X.509 ceritificates imported into ACS must not be expired.
Obtaining an X.509 Certificate
There are several ways to obtain an X.509 certificate for token signing, token encryption, or decryption. The method that you use depends on your requirements and the tools available in your organization.
Commercial Certification Authority—You can purchase an X.509 certificate from a commercial certification authority.
Generate a Self-Signed Certificate—You can generate your own self-signed certificate to use with ACS. If you are running a Windows-based operating system, you can use MakeCert.exe, a tool included in the Microsoft Windows Software Development Kit (http://go.microsoft.com/fwlink/?LinkID=214104) to generate a self-signed certificate.
For example, the following command generates a self-signed certificate in your personal certificate store.
MakeCert.exe -r -pe -n "CN=<service_namespace_name>.accesscontrol.windows.net" -sky exchange -ss my -len 2048 –e <1 year from today>
where <service_namespace_name> is the name of your Access Control namespace.
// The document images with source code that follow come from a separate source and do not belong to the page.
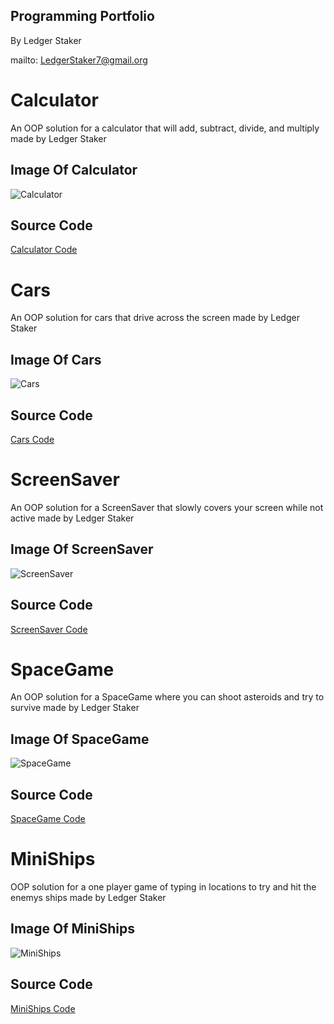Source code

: ## Programming Portfolio 
By Ledger Staker

mailto: LedgerStaker7@gmail.org

# Calculator
An OOP solution for a calculator that will add, subtract, divide, and multiply made by Ledger Staker

## Image Of Calculator
![Calculator](https://github.com/LedgerStaker/Programming/blob/main/IMAGES/Calc.png?raw=true)

## Source Code
[Calculator Code](https://github.com/LedgerStaker/Programming/files/8755393/Calculator.zip)

# Cars
An OOP solution for cars that drive across the screen made by Ledger Staker

## Image Of Cars
![Cars](https://github.com/LedgerStaker/Programming/blob/main/IMAGES/Cars.png?raw=true)

## Source Code
[Cars Code](https://github.com/LedgerStaker/Programming/files/8755474/cars.zip)

# ScreenSaver
An OOP solution for a ScreenSaver that slowly covers your screen while not active made by Ledger Staker

## Image Of ScreenSaver
![ScreenSaver](https://github.com/LedgerStaker/Programming/blob/main/IMAGES/ScreenSaver.png?raw=true)

## Source Code
[ScreenSaver Code](https://github.com/LedgerStaker/Programming/files/8755568/ScreenSaver.zip)

# SpaceGame
An OOP solution for a SpaceGame where you can shoot asteroids and try to survive made by Ledger Staker

## Image Of SpaceGame
![SpaceGame](https://github.com/LedgerStaker/Programming/blob/main/IMAGES/SpaceGame.png?raw=true)

## Source Code
[SpaceGame Code](https://github.com/LedgerStaker/Programming/files/8755604/SpaceGame.zip)

# MiniShips
OOP solution for a one player game of typing in locations to try and hit the enemys ships made by Ledger Staker

## Image Of MiniShips
![MiniShips]()

## Source Code
[MiniShips Code](https://github.com/LedgerStaker/Programming/files/8771592/MiniShips.zip)
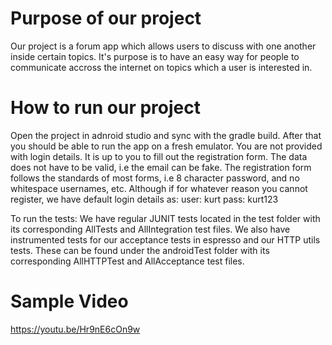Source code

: Purpose of our project
===============

Our project is a forum app which allows users to discuss with one another inside certain topics. It's purpose is to have an easy way for people to communicate accross the internet on topics which a user is interested in.



How to run our project
==============

Open the project in adnroid studio and sync with the gradle build. After that you should be able to run the app on a fresh emulator. You are not provided with login details. It is up to you to fill out the registration form. The data does not have to be valid, i.e the email can be fake. The registration form follows the standards of most forms, i.e 8 character password, and no whitespace usernames, etc. Although if for whatever reason you cannot register, we have default login details as:
user: kurt
pass: kurt123

To run the tests:
We have regular JUNIT tests located in the test folder with its corresponding AllTests and AllIntegration test files. 
We also have instrumented tests for our acceptance tests in espresso and our HTTP utils tests. These can be found under the androidTest folder with its corresponding AllHTTPTest and AllAcceptance test files.

Sample Video
================
https://youtu.be/Hr9nE6cOn9w
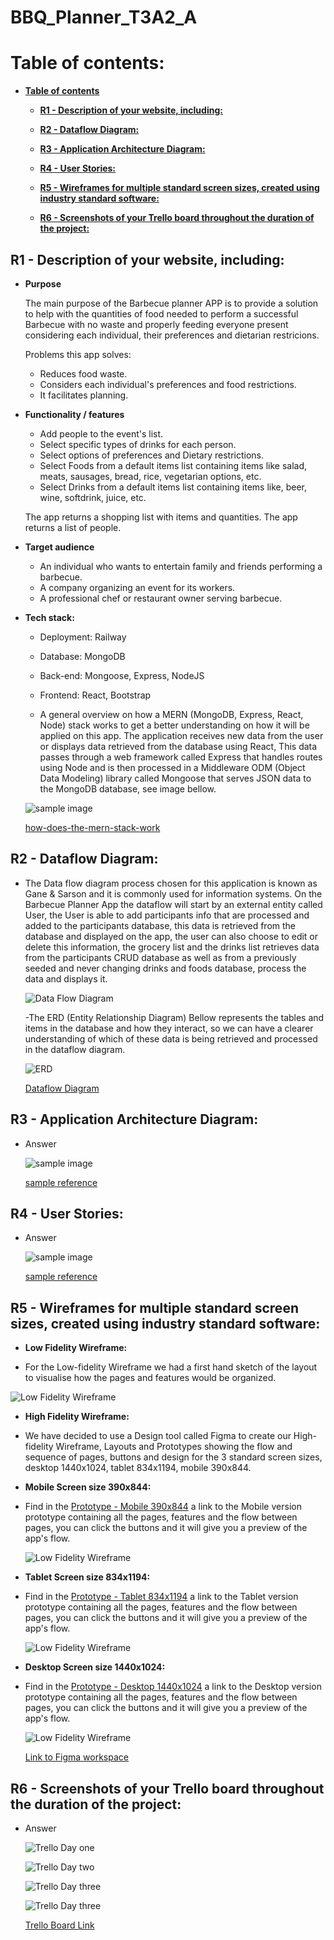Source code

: # **BBQ_Planner_T3A2_A**

# **Table of contents:**

- [**Table of contents**](#table-of-contents)
    - [**R1 - Description of your website, including:**](#r1---description-of-your-website-including)

    - [**R2 - Dataflow Diagram:**](#r2---dataflow-diagram)

    - [**R3 - Application Architecture Diagram:**](#r3---application-architecture-diagram)

    - [**R4 - User Stories:**](#r4---user-stories)

    - [**R5 - Wireframes for multiple standard screen sizes, created using industry standard software:**](#r5---wireframes-for-multiple-standard-screen-sizes-created-using-industry-standard-software)

    - [**R6 - Screenshots of your Trello board throughout the duration of the project:**](#r6---screenshots-of-your-trello-board-throughout-the-duration-of-the-project)


## **R1 - Description of your website, including:**
- **Purpose**
    
    The main purpose of the Barbecue planner APP is to provide a solution to help with the quantities of food needed to perform a successful Barbecue with no waste and properly feeding everyone present considering each individual, their preferences and dietarian restricions.
    
    Problems this app solves:
    - Reduces food waste.
    - Considers each individual's preferences and food restrictions.
    - It facilitates planning.

- **Functionality / features**
    - Add people to the event's list.
    - Select specific types of drinks for each person.
    - Select options of preferences and Dietary restrictions.
    - Select Foods from a default items list containing items like salad, meats,  sausages, bread, rice, vegetarian options, etc.
    - Select Drinks from a default items list containing items like, beer, wine, softdrink, juice, etc.

    The app returns a shopping list with items and quantities.
    The app returns a list of people.

- **Target audience**

    - An individual who wants to entertain family and friends performing a barbecue.
    - A company organizing an event for its workers.
    - A professional chef or restaurant owner serving barbecue.

- **Tech stack:**
    - Deployment: Railway
    - Database: MongoDB
    - Back-end: Mongoose, Express, NodeJS
    - Frontend: React, Bootstrap
    
    - A general overview on how a MERN (MongoDB, Express, React, Node) stack works to get a better understanding on how it will be applied on this app. The application receives new data from the user or displays data retrieved from the database using React, This data passes through a web framework called Express that handles routes using Node and is then processed in a Middleware ODM (Object Data Modeling) library called Mongoose that serves JSON data to the MongoDB database, see image bellow.
    
    ![sample image](./images/R2_Dataflow_Diagram.png)

    [how-does-the-mern-stack-work](https://www.bocasay.com/how-does-the-mern-stack-work/)
    

## **R2 - Dataflow Diagram:**

- The Data flow diagram process chosen for this application is known as Gane & Sarson and it is commonly used for information systems. On the Barbecue Planner App the dataflow will start by an external entity called User, the User is able to add participants info that are processed and added to the participants database, this data is retrieved from the database and displayed on the app, the user can also choose to edit or delete this information, the grocery list and the drinks list retrieves data from the participants CRUD database as well as from a previously seeded and never changing drinks and foods database, process the data and displays it.

    ![Data Flow Diagram](./images/Data_flow_diagram_v2.svg)

    -The ERD (Entity Relationship Diagram) Bellow represents the tables and items in the database and how they interact, so we can have a clearer understanding of which of these data is being retrieved and processed in the dataflow diagram. 

    ![ERD](./images/ERD_BBQ_app.svg)

    

    [Dataflow Diagram](https://www.lucidchart.com/pages/data-flow-diagram/how-to-make-a-dfd)

## **R3 - Application Architecture Diagram:**

- Answer


    ![sample image](./images/sample.png)

    [sample reference](referenceURL)

## **R4 - User Stories:**

- Answer


    ![sample image](./images/sample.png)

    [sample reference](referenceURL)

## **R5 - Wireframes for multiple standard screen sizes, created using industry standard software:**

- **Low Fidelity Wireframe:**

- For the Low-fidelity Wireframe we had a first hand sketch of the layout to visualise how the pages and features would be organized.

![Low Fidelity Wireframe](./images/low_fidelity_Wireframe.jpg)

- **High Fidelity Wireframe:**

- We have decided to use a Design tool called Figma to create our High-fidelity Wireframe, Layouts and Prototypes showing the flow and sequence of pages, buttons and design for the 3 standard screen sizes, desktop 1440x1024, tablet 834x1194, mobile 390x844.

- **Mobile Screen size 390x844:**

- Find in the [Prototype - Mobile 390x844](https://www.figma.com/proto/8UKOCYP5rP6o3uEvtZ8zN7/T3A2-A---Wireframe?node-id=20%3A1551&scaling=scale-down&page-id=20%3A1307&starting-point-node-id=20%3A1551) a link to the Mobile version prototype containing all the pages, features and the flow between pages, you can click the buttons and it will give you a preview of the app's flow.

    ![Low Fidelity Wireframe](./images/mobile.jpg)

- **Tablet Screen size 834x1194:**

- Find in the [Prototype - Tablet 834x1194](https://www.figma.com/proto/8UKOCYP5rP6o3uEvtZ8zN7/T3A2-A---Wireframe?node-id=20%3A1821&scaling=scale-down&page-id=20%3A1306&starting-point-node-id=20%3A1821) a link to the Tablet version prototype containing all the pages, features and the flow between pages, you can click the buttons and it will give you a preview of the app's flow.

    ![Low Fidelity Wireframe](./images/tablet.jpg)

- **Desktop Screen size 1440x1024:**

- Find in the [Prototype - Desktop 1440x1024](https://www.figma.com/proto/8UKOCYP5rP6o3uEvtZ8zN7/T3A2-A---Wireframe?node-id=20%3A2089&scaling=scale-down&page-id=20%3A1305&starting-point-node-id=20%3A2089) a link to the Desktop version prototype containing all the pages, features and the flow between pages, you can click the buttons and it will give you a preview of the app's flow.

    ![Low Fidelity Wireframe](./images/desktop.jpg)    

    [Link to Figma workspace](https://www.figma.com/file/8UKOCYP5rP6o3uEvtZ8zN7/T3A2-A---Wireframe?node-id=0%3A1&t=YRxZrLkM0EeHI3zH-1)

## **R6 - Screenshots of your Trello board throughout the duration of the project:**

- Answer



    ![Trello Day one](./images/001_Trello.jpg)

    ![Trello Day two](./images/002_Trello.jpg)

    ![Trello Day three](./images/003_Trello.jpg)

    ![Trello Day three](./images/004_Trello.jpg)

    [Trello Board Link](https://trello.com/b/rLoXMfdJ/t3a2-a)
You can then export the private key from your personal store as a .pfx file and use the ACS Management Portal to upload it to ACS.
Exporting a Self-Signed Certificate
These instructions explain how to export a self-signed certification from a computer running Windows 8, Windows Server 2012, , or .
To export your self-signed certificate
Start MMC.exe and add the Certificates snap-in to your MMC console.
Double-click Certificates - Current User, Personal, and then Certificates.
Right-click a certificate, click All Tasks, and then click Export.
On the Certificate Export Wizard Welcome page, click Next.
On the Export Private Key page, select Yes, export the private key, and then click Next.
On the Export File Format page, click Personal Information Exchange - PKCS #12 (.PFX).
In the Password fields, enter a password and confirmation password, and then click Next.
In the File name field, enter a path and file name with a .pfx file name extension, and then click Next.
Valid Dates of Certificates and Keys
ACS evaluates the start and end dates (and date-times) of certificates and keys in Coordinated Universal Time (UTC). As a result, ACS might consider keys and certificates to be invalid even when they are valid in the local time of the local computer or in another time zone.
To ensure that the certificate or key is valid immediately, adjust the dates to UTC time. Otherwise, ACS might fail to issue a token because the key or certificate is not yet valid.